The 2015 Santa Barbara Oil Spill: 5 Ways to Get Involved

California Oil Spill

California Oil Spill

The beautiful coastline of Santa Barbara, California, is no stranger to oil spills. Still considered the largest oil spill to occur along California waters, the 1969 Santa Barbara spill devastated the marine habitat. Although smaller, the spring spill still prompted the governor of California to call for a state of emergency in Santa Barbara County. Just like the spill in 1969, there were dead birds, marine mammals, fish and invertebrates washing to shore, not to mention the oily waves crashing onto Refugio Beach and later spreading to El Capitan Beach.
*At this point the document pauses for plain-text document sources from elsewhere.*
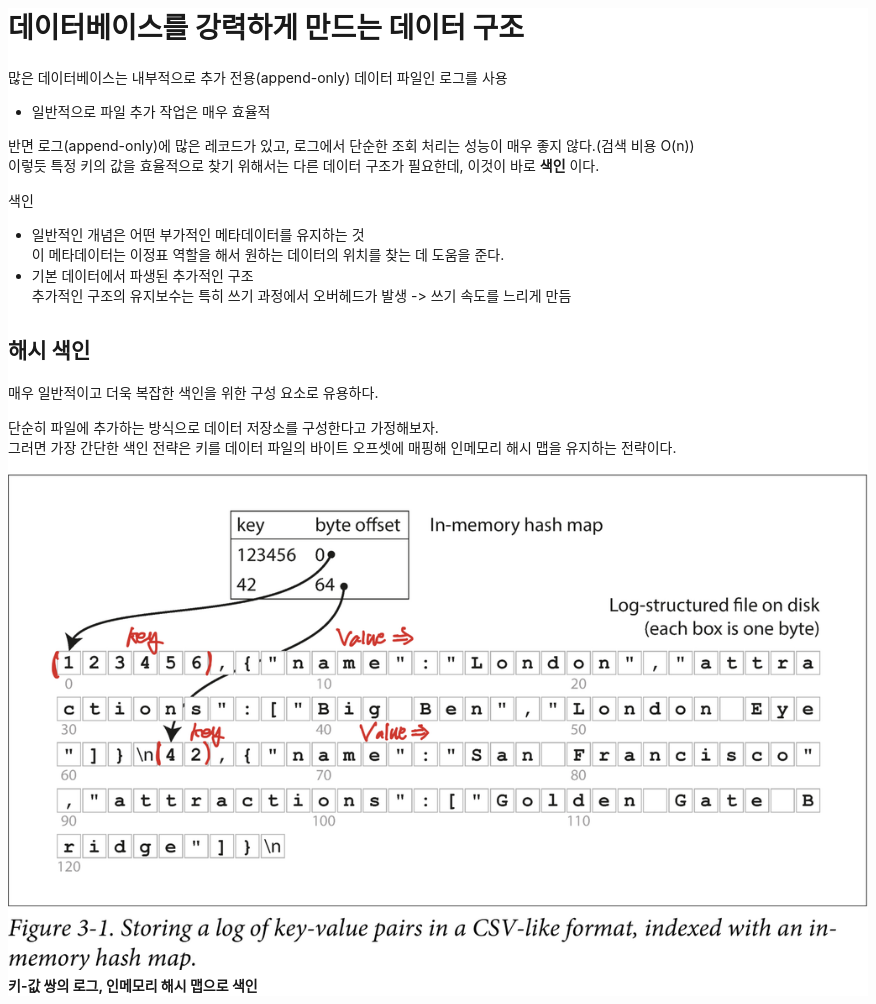 <a id="org8ecc7f3"></a>

# 데이터베이스를 강력하게 만드는 데이터 구조

많은 데이터베이스는 내부적으로 추가 전용(append-only) 데이터 파일인 로그를 사용  

-   일반적으로 파일 추가 작업은 매우 효율적

반면 로그(append-only)에 많은 레코드가 있고, 로그에서 단순한 조회 처리는 성능이 매우 좋지 않다.(검색 비용 O(n))  
이렇듯 특정 키의 값을 효율적으로 찾기 위해서는 다른 데이터 구조가 필요한데, 이것이 바로 **색인** 이다.  

색인  

-   일반적인 개념은 어떤 부가적인 메타데이터를 유지하는 것  
    이 메타데이터는 이정표 역할을 해서 원하는 데이터의 위치를 찾는 데 도움을 준다.
-   기본 데이터에서 파생된 추가적인 구조  
    추가적인 구조의 유지보수는 특히 쓰기 과정에서 오버헤드가 발생 -> 쓰기 속도를 느리게 만듬


<a id="org890b131"></a>

## 해시 색인

매우 일반적이고 더욱 복잡한 색인을 위한 구성 요소로 유용하다.  

단순히 파일에 추가하는 방식으로 데이터 저장소를 구성한다고 가정해보자.  
그러면 가장 간단한 색인 전략은 키를 데이터 파일의 바이트 오프셋에 매핑해 인메모리 해시 맵을 유지하는 전략이다.  

![img](/assets/img/저장소와_검색/2022-05-09_21-53-42_index_in_memory_hashmap.jpeg)  
**키-값 쌍의 로그, 인메모리 해시 맵으로 색인**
The politics surrounding the environmental disaster are over-complicated and muddled. One thing is certain: Direct action is needed to mitigate the effects of the oil spill and prevent further environmental disasters. Below are five ways you can get involved and make a difference.

1. Volunteer for the CDFW

Nearly 300 volunteers have already dedicated 1,700 hours removing 205 bags of oily waste on the coastline. And although no additional volunteers are needed at this moment, the Refugio Response Information Center urges those interested to continue checking Cal Spill Watch.

Looking toward the future, consider training to become a Natural Resource Volunteer assisting the California Department of Fish and Wildlife (CDFW) and be called to mediate the environmental impact of disasters like the Santa Barbara oil spill. Volunteers will also be involved in conservation, enforcement and education of the California wildlife through community outreach and much more.

2. Join the California Conservation Corps

If you’re looking for long-term involvement in conserving and protecting the environment, join the California Conservation Corps and be part of a response team like that which was called in for the Santa Barbara oil spill. You receive specialized training, education and scholarships while earning a paycheck and taking part in a life-changing opportunity giving back to your community.

3. Reduce Your Oil Consumption

We are an oil-dependent society. Scientists continue to search for a replacement for this oil and for fossil fuels, but until then, do your part by reducing your consumption. Use your car less or not at all and opt to walk, ride your bike, take the bus or carpool. Buying locally reduces the fossil fuels burned when products are transported across the country. Buying used products is a great way to completely eliminate the oil that would be used to produce and transport the new item. Reduce the amount of plastic you purchase. This includes plastic toys, water bottles, tableware and anything packaged in plastic, just to name a few. There are so many more ways to reduce your oil consumption.

4. Report Oiled Wildlife

Although still under investigation, it has been estimated that 101,000 gallons of crude oil was released from the pipeline and approximately 21,000 gallons most likely migrated to the water and is now covering marine wildlife, including mammals and birds, along the coast. If you see oiled wildlife, the most helpful thing you can do is not pick up or try to rescue the animal yourself. It takes a trained specialist to capture and care for an oiled animal. Instead, call (877) 823-6926 and a trained expert will respond.

5. Act to Cut Offshore Drilling in California

The California Coastal Protection Act of 2015, also known as the SB 788, is currently under analysis by the state Senate. This act would stop offshore oil drilling in California and prevent future oil disasters of this magnitude. It’s not too late to contact your state legislators and urge them to vote for SB 788. Continue following the progress of SB 788 with LegTrack.

Very recently, El Capitan Beach opened to public use and Refugio State Beach will open in July, tentatively. With no signs of the oil spill on El Capitan Beach, volunteers and specialists continue working to bring Refugio on a similar level. Let this be the last disastrous oil spill — stand up and take action!